> [ACTION ITEM] Lines in the data below that contain the word "binlog" are to be copied.
EXERCISE MATERIALS Start Marker
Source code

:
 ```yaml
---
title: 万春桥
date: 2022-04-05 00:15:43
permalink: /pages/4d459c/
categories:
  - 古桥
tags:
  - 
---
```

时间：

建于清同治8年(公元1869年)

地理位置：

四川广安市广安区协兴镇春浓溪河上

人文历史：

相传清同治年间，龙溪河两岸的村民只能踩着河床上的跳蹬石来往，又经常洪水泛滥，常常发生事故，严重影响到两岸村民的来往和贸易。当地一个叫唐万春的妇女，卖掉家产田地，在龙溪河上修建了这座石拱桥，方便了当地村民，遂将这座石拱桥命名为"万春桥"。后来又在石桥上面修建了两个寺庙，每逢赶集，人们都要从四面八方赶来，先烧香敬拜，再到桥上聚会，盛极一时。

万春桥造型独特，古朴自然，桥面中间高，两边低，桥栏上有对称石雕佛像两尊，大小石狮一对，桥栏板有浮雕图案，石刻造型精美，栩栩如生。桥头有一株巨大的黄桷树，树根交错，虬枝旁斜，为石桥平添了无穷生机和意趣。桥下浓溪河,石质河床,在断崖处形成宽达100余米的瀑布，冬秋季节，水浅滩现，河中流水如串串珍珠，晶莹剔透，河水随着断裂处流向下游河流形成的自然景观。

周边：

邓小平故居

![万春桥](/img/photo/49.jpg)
EXERCISE MATERIALS End Marker
EXERCISE MATERIALS Start Marker
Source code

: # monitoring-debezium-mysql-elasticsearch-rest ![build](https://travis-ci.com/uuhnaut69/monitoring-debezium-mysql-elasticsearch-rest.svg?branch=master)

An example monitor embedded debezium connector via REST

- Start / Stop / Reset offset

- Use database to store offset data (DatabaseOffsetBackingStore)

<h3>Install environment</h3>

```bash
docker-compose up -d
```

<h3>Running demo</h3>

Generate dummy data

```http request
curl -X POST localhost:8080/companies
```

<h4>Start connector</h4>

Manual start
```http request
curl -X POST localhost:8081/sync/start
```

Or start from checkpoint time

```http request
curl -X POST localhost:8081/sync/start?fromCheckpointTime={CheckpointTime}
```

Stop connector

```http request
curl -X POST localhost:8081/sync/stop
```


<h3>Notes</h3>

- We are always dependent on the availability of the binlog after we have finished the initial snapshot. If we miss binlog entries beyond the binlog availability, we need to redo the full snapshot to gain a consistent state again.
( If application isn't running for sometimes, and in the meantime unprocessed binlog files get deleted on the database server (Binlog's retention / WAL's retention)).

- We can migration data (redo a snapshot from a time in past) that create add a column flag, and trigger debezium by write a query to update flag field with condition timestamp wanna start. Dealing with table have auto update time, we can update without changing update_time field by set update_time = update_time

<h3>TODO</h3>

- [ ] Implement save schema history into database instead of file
EXERCISE MATERIALS End Marker
> [OUTPUT OF THE TASK]
- We are always dependent on the availability of the binlog after we have finished the initial snapshot. If we miss binlog entries beyond the binlog availability, we need to redo the full snapshot to gain a consistent state again.
( If application isn't running for sometimes, and in the meantime unprocessed binlog files get deleted on the database server (Binlog's retention / WAL's retention)).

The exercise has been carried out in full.